_TASK DIRECTIONS:_
Within the data beneath, some lines may hold the word "clocks". Give the number of those lines and nothing else.

_GIVEN RECORDS:_
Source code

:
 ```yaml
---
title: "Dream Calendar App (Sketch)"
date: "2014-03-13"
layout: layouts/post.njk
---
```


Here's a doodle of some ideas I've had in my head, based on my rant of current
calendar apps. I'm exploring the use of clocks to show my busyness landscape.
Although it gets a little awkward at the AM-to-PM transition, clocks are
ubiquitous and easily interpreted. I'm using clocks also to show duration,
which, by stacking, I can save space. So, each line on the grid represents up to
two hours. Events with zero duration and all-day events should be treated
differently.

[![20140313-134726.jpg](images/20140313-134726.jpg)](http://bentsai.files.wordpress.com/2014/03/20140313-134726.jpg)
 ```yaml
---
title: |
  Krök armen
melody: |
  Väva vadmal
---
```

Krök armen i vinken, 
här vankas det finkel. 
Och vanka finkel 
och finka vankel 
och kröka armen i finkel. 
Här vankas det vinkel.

_SOLUTION FOR THIS PROBLEM:_
3